■ Work task ■
Print nothing but the lines below starting at the line that holds "Step2:we add conditionals" and ending at the line that holds "For other conditions,finding", including both, each exactly as written.
· · · ·
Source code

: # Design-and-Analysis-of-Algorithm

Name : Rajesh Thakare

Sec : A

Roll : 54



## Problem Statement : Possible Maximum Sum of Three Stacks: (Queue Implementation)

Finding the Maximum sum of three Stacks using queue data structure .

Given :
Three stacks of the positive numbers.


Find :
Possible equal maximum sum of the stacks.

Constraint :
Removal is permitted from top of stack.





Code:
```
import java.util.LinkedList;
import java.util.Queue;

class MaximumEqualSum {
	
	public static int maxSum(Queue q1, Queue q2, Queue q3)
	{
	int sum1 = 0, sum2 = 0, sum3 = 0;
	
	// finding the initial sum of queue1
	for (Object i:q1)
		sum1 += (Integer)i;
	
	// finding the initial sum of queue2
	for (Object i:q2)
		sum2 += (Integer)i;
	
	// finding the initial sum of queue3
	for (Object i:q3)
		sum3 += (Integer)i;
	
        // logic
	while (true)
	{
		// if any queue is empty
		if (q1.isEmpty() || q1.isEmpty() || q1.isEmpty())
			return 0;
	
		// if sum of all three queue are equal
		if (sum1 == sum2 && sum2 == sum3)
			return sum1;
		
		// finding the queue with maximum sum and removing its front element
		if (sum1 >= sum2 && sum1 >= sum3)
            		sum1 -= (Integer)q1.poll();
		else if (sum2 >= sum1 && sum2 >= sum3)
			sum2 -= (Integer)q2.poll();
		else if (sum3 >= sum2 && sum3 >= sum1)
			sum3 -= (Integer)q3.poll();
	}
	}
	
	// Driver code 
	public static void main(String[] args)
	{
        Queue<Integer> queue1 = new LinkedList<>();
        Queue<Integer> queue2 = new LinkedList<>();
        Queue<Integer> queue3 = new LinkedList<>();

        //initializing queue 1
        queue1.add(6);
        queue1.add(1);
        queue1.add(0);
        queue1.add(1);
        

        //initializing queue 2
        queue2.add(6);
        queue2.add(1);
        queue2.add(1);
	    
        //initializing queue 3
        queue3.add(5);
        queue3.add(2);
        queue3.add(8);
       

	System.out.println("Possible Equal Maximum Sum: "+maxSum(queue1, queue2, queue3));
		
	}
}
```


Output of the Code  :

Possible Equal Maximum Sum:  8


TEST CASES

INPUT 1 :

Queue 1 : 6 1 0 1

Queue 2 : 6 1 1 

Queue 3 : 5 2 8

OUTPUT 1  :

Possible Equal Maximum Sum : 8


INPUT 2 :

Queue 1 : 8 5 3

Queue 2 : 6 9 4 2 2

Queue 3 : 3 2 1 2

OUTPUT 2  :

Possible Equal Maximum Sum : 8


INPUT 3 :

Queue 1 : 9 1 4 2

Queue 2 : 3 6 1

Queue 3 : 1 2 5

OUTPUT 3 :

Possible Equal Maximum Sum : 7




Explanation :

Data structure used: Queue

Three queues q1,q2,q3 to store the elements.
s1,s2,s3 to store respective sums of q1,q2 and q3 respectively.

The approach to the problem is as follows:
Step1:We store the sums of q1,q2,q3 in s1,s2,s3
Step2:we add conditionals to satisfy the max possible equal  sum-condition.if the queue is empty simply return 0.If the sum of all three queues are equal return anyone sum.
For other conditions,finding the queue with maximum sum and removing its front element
· · · ·
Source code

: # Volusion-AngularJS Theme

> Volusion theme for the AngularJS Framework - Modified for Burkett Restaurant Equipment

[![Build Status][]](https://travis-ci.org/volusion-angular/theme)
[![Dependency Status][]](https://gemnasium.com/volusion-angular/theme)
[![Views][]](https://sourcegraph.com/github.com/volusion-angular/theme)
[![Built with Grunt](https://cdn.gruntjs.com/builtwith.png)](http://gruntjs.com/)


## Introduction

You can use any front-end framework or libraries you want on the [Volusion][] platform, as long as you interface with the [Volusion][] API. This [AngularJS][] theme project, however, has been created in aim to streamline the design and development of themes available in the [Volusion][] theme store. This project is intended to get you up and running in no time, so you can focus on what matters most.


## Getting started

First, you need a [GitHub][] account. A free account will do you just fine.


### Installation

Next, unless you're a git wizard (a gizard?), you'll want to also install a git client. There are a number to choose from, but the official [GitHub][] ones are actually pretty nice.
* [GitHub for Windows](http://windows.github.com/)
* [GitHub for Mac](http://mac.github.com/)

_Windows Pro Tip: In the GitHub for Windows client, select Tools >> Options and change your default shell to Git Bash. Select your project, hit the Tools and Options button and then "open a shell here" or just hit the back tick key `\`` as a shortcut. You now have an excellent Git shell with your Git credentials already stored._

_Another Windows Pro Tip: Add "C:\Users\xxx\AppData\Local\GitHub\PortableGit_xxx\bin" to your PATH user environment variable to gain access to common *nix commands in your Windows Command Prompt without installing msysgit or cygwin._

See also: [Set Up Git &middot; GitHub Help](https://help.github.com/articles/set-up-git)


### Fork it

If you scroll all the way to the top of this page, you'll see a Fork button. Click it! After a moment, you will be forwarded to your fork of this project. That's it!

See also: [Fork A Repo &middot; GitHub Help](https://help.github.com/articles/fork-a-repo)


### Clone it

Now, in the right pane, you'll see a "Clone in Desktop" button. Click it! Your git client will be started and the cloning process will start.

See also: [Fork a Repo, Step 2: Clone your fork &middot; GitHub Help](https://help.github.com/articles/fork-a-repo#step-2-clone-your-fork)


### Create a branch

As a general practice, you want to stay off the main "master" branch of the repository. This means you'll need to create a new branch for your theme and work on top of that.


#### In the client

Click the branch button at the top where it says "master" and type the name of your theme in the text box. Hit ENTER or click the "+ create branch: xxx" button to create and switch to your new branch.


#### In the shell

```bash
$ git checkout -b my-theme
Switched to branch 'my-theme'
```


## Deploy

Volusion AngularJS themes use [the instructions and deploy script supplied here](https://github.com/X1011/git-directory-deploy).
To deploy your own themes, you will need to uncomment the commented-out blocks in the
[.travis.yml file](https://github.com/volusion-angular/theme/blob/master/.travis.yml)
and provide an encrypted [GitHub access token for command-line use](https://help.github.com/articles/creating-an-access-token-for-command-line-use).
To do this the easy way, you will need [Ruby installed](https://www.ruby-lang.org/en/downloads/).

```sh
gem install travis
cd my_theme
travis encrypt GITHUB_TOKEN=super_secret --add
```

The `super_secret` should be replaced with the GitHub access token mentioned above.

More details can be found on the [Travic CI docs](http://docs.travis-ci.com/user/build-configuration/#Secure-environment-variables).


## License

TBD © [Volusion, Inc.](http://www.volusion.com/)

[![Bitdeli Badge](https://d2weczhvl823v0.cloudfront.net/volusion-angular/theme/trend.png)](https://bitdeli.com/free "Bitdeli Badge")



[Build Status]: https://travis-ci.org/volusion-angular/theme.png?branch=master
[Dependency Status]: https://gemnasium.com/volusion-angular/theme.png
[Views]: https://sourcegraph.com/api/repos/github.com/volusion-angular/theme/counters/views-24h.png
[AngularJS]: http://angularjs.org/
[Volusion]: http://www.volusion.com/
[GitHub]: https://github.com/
· · · ·
■ Task solution ■
Step2:we add conditionals to satisfy the max possible equal  sum-condition.if the queue is empty simply return 0.If the sum of all three queues are equal return anyone sum.
For other conditions,finding the queue with maximum sum and removing its front element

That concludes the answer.